Um grande experimento liderado pelo Banco de Compensações Internacionais (BIS) constatou que a tokenização poderia ajudar a resolver alguns dos maiores pontos críticos nos pagamentos transfronteiriços, desde os longos tempos de liquidação até a reconciliação onerosa entre os bancos.
O Projeto Agorá, um esforço conjunto entre o BIS, sete bancos centrais e mais de 40 instituições financeiras privadas, concluiu que reservas de bancos centrais tokenizadas e depósitos de bancos comerciais podem apoiar a liquidação atômica entre moedas e jurisdições.
Liquidação atômica refere-se a transações que são concluídas com base no princípio do “tudo ou nada”, reduzindo o risco de que um lado de um pagamento transfronteiriço falhe enquanto o outro seja bem-sucedido.
A iniciativa envolveu o Federal Reserve Bank de Nova York, o Bank of England, o Bank of Japan, o Swiss National Bank e outros bancos centrais juntamente com grandes bancos comerciais e empresas financeiras.
Os participantes do Projeto Agorá agora planejam avançar além das simulações para testar transações de valor real envolvendo algumas moedas e instituições. O Banco do Canadá também se juntou à iniciativa esta semana.
As descobertas surgem em um momento no qual bancos globais e gestores de ativos intensificam seus próprios esforços de tokenização. A DTCC, câmara de compensação de Wall Street, planeja lançar sua infraestrutura tokenizada de liquidação para ações, ETFs e títulos do Tesouro dos EUA, enquanto a Nasdaq e a Intercontinental Exchange, proprietária da NYSE, estão ambas desenvolvendo sistemas baseados em blockchain para ações tokenizadas.
As transferências transfronteiriças podem passar por diversos bancos intermediários antes de chegar ao seu destino atualmente, frequentemente levando dias para serem liquidadas e gerando riscos operacionais ao longo do caminho.
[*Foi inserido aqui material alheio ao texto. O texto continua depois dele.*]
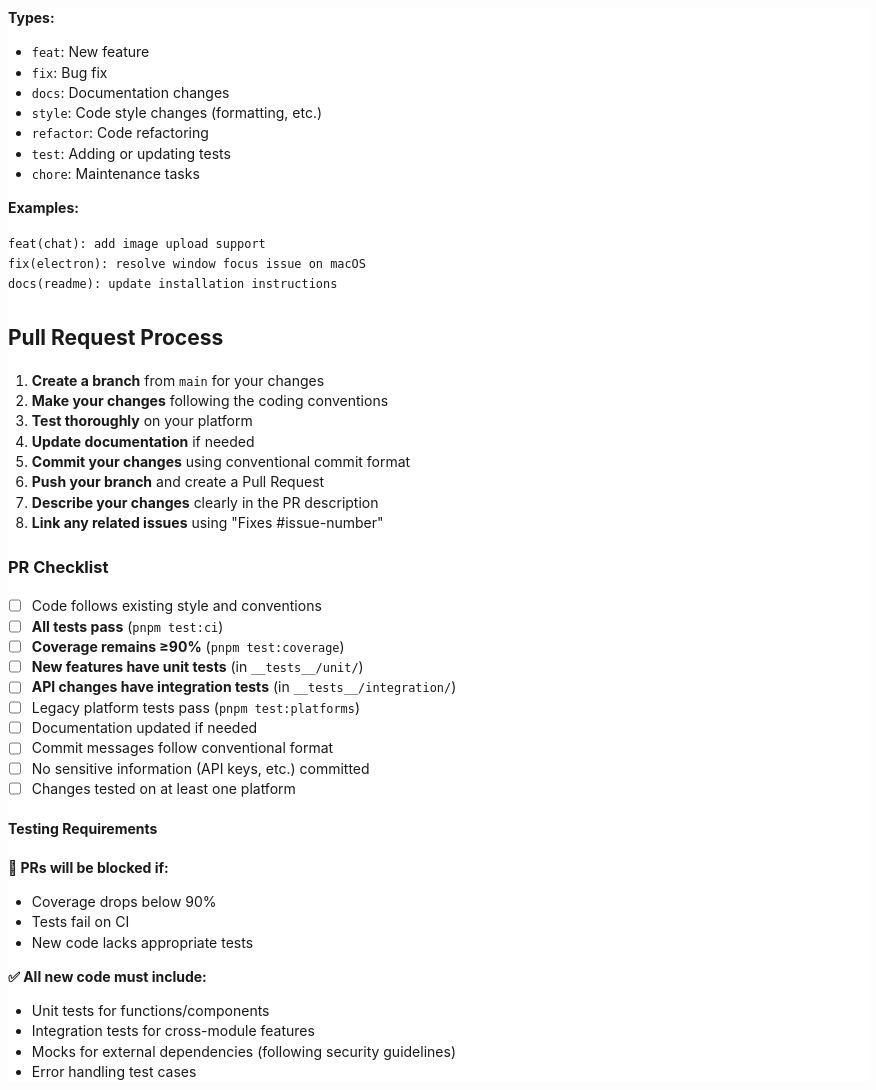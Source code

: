 **Types:**
- `feat`: New feature
- `fix`: Bug fix
- `docs`: Documentation changes
- `style`: Code style changes (formatting, etc.)
- `refactor`: Code refactoring
- `test`: Adding or updating tests
- `chore`: Maintenance tasks

**Examples:**
```
feat(chat): add image upload support
fix(electron): resolve window focus issue on macOS
docs(readme): update installation instructions
```

## Pull Request Process

1. **Create a branch** from `main` for your changes
2. **Make your changes** following the coding conventions
3. **Test thoroughly** on your platform
4. **Update documentation** if needed
5. **Commit your changes** using conventional commit format
6. **Push your branch** and create a Pull Request
7. **Describe your changes** clearly in the PR description
8. **Link any related issues** using "Fixes #issue-number"

### PR Checklist

- [ ] Code follows existing style and conventions
- [ ] **All tests pass** (`pnpm test:ci`)
- [ ] **Coverage remains ≥90%** (`pnpm test:coverage`)
- [ ] **New features have unit tests** (in `__tests__/unit/`)
- [ ] **API changes have integration tests** (in `__tests__/integration/`)
- [ ] Legacy platform tests pass (`pnpm test:platforms`)
- [ ] Documentation updated if needed
- [ ] Commit messages follow conventional format
- [ ] No sensitive information (API keys, etc.) committed
- [ ] Changes tested on at least one platform

#### Testing Requirements

**🔴 PRs will be blocked if:**
- Coverage drops below 90%
- Tests fail on CI
- New code lacks appropriate tests

**✅ All new code must include:**
- Unit tests for functions/components
- Integration tests for cross-module features
- Mocks for external dependencies (following security guidelines)
- Error handling test cases

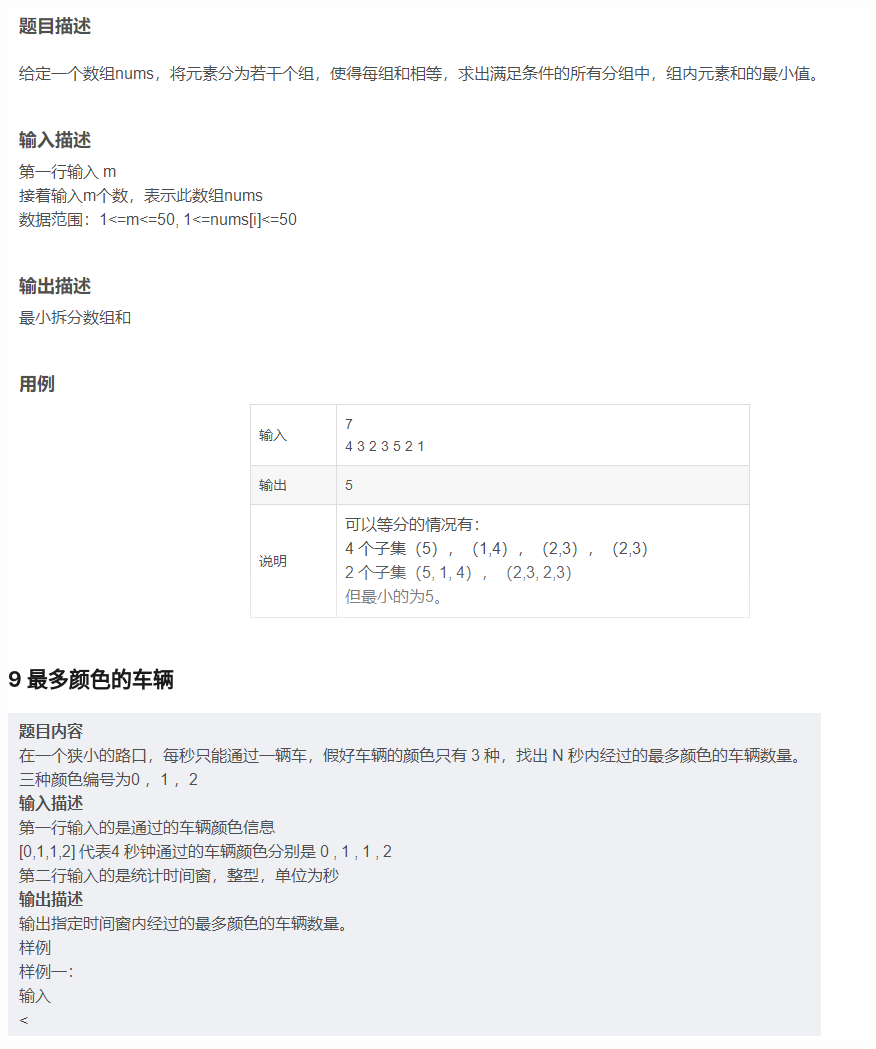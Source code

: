 ![image-20230406222910971](ImagesMarkDown/新题库/image-20230406222910971.png)

## 9 最多颜色的车辆

![image-20230406223023795](ImagesMarkDown/新题库/image-20230406223023795.png)
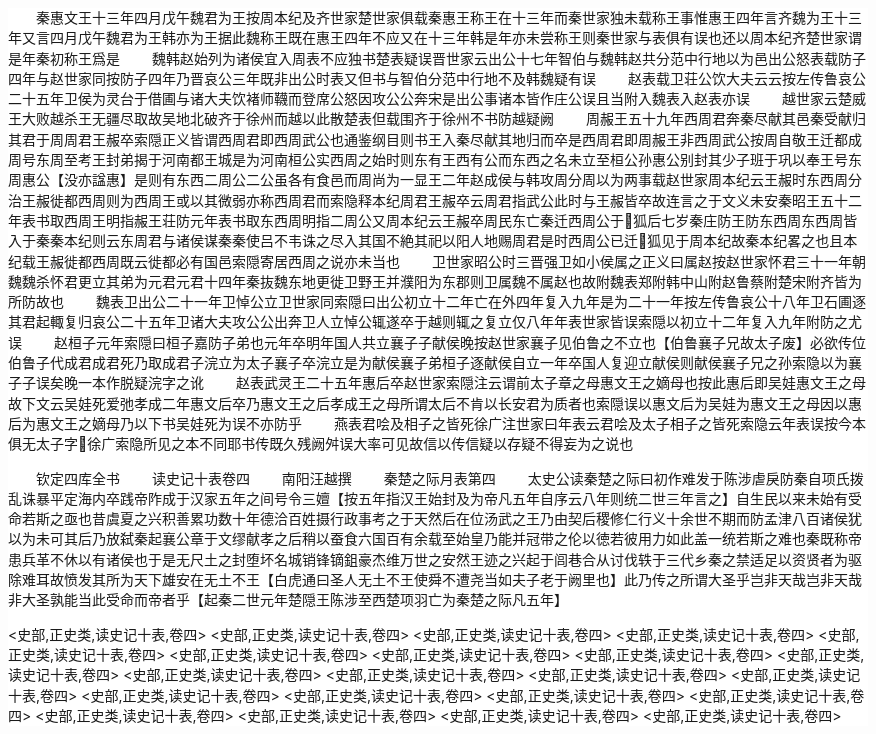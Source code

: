 　　秦惠文王十三年四月戊午魏君为王按周本纪及齐世家楚世家俱载秦惠王称王在十三年而秦世家独未载称王事惟惠王四年言齐魏为王十三年又言四月戊午魏君为王韩亦为王据此魏称王既在惠王四年不应又在十三年韩是年亦未尝称王则秦世家与表俱有误也还以周本纪齐楚世家谓是年秦初称王爲是
　　魏韩赵始列为诸侯宜入周表不应独书楚表疑误晋世家云出公十七年智伯与魏韩赵共分范中行地以为邑出公怒表载防子四年与赵世家同按防子四年乃晋哀公三年既非出公时表又但书与智伯分范中行地不及韩魏疑有误
　　赵表载卫荘公饮大夫云云按左传鲁哀公二十五年卫侯为灵台于借圃与诸大夫饮褚师韈而登席公怒因攻公公奔宋是出公事诸本皆作庄公误且当附入魏表入赵表亦误
　　越世家云楚威王大败越杀王无疆尽取故吴地北破齐于徐州而越以此散楚表但载围齐于徐州不书防越疑阙
　　周赧王五十九年西周君奔秦尽献其邑秦受献归其君于周周君王赧卒索隠正义皆谓西周君即西周武公也通鉴纲目则书王入秦尽献其地归而卒是西周君即周赧王非西周武公按周自敬王迁都成周号东周至考王封弟揭于河南都王城是为河南桓公实西周之始时则东有王西有公而东西之名未立至桓公孙惠公别封其少子班于巩以奉王号东周惠公【没亦諡惠】是则有东西二周公二公虽各有食邑而周尚为一显王二年赵成侯与韩攻周分周以为两事载赵世家周本纪云王赧时东西周分治王赧徙都西周则为西周王或以其微弱亦称西周君而索隐释本纪周君王赧卒云周君指武公此时与王赧皆卒故连言之于文义未安秦昭王五十二年表书取西周王明指赧王荘防元年表书取东西周明指二周公又周本纪云王赧卒周民东亡秦迁西周公于狐后七岁秦庄防王防东西周东西周皆入于秦秦本纪则云东周君与诸侯谋秦秦使吕不韦诛之尽入其国不絶其祀以阳人地赐周君是时西周公已迁狐见于周本纪故秦本纪畧之也且本纪载王赧徙都西周既云徙都必有国邑索隠寄居西周之说亦未当也
　　卫世家昭公时三晋强卫如小侯属之正义曰属赵按赵世家怀君三十一年朝魏魏杀怀君更立其弟为元君元君十四年秦抜魏东地更徙卫野王并濮阳为东郡则卫属魏不属赵也故附魏表郑附韩中山附赵鲁蔡附楚宋附齐皆为所防故也
　　魏表卫出公二十一年卫悼公立卫世家同索隠曰出公初立十二年亡在外四年复入九年是为二十一年按左传鲁哀公十八年卫石圃逐其君起輙复归哀公二十五年卫诸大夫攻公公出奔卫人立悼公辄遂卒于越则辄之复立仅八年年表世家皆误索隠以初立十二年复入九年附防之尤误
　　赵桓子元年索隠曰桓子嘉防子弟也元年卒明年国人共立襄子子献侯晚按赵世家襄子见伯鲁之不立也【伯鲁襄子兄故太子废】必欲传位伯鲁子代成君成君死乃取成君子浣立为太子襄子卒浣立是为献侯襄子弟桓子逐献侯自立一年卒国人复迎立献侯则献侯襄子兄之孙索隐以为襄子子误矣晚一本作脱疑浣字之讹
　　赵表武灵王二十五年惠后卒赵世家索隠注云谓前太子章之母惠文王之嫡母也按此惠后即吴娃惠文王之母故下文云吴娃死爱弛孝成二年惠文后卒乃惠文王之后孝成王之母所谓太后不肯以长安君为质者也索隠误以惠文后为吴娃为惠文王之母因以惠后为惠文王之嫡母乃以下书吴娃死为误不亦防乎
　　燕表君哙及相子之皆死徐广注世家曰年表云君哙及太子相子之皆死索隐云年表误按今本俱无太子字徐广索隐所见之本不同耶书传既久残阙舛误大率可见故信以传信疑以存疑不得妄为之说也














　　钦定四库全书
　　读史记十表卷四
　　南阳汪越撰
　　秦楚之际月表第四
　　太史公读秦楚之际曰初作难发于陈涉虐戾防秦自项氏拨乱诛暴平定海内卒践帝阼成于汉家五年之间号令三嬗【按五年指汉王始封及为帝凡五年自序云八年则统二世三年言之】自生民以来未始有受命若斯之亟也昔虞夏之兴积善累功数十年德洽百姓摄行政事考之于天然后在位汤武之王乃由契后稷修仁行义十余世不期而防孟津八百诸侯犹以为未可其后乃放弑秦起襄公章于文缪献孝之后稍以蚕食六国百有余载至始皇乃能并冠带之伦以徳若彼用力如此盖一统若斯之难也秦既称帝患兵革不休以有诸侯也于是无尺土之封堕坏名城销锋镝鉏豪杰维万世之安然王迹之兴起于闾巷合从讨伐轶于三代乡秦之禁适足以资贤者为驱除难耳故愤发其所为天下雄安在无土不王【白虎通曰圣人无土不王使舜不遭尧当如夫子老于阙里也】此乃传之所谓大圣乎岂非天哉岂非天哉非大圣孰能当此受命而帝者乎【起秦二世元年楚隠王陈涉至西楚项羽亡为秦楚之际凡五年】












<史部,正史类,读史记十表,卷四>
<史部,正史类,读史记十表,卷四>
<史部,正史类,读史记十表,卷四>
<史部,正史类,读史记十表,卷四>
<史部,正史类,读史记十表,卷四>
<史部,正史类,读史记十表,卷四>
<史部,正史类,读史记十表,卷四>
<史部,正史类,读史记十表,卷四>
<史部,正史类,读史记十表,卷四>
<史部,正史类,读史记十表,卷四>
<史部,正史类,读史记十表,卷四>
<史部,正史类,读史记十表,卷四>
<史部,正史类,读史记十表,卷四>
<史部,正史类,读史记十表,卷四>
<史部,正史类,读史记十表,卷四>
<史部,正史类,读史记十表,卷四>
<史部,正史类,读史记十表,卷四>
<史部,正史类,读史记十表,卷四>
<史部,正史类,读史记十表,卷四>
<史部,正史类,读史记十表,卷四>
<史部,正史类,读史记十表,卷四>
A utilização da tokenização e das plataformas blockchain pode significar menos atrasos e falhas de pagamento no sistema financeiro global, conforme demonstrado pelo relatório.
O BIS, frequentemente descrito como o “banco central dos bancos centrais”, tornou-se cada vez mais ativo em pesquisas sobre blockchain e tokenização à medida que governos e instituições financeiras reavaliam a forma como dinheiro e títulos são movimentados globalmente.
A agência, no entanto, alertou que as stablecoins — moedas digitais vinculadas a moedas fiduciárias emitidas em blockchain por empresas privadas — podem representar riscos ao sistema financeiro, recomendando acelerar os esforços para regular o setor.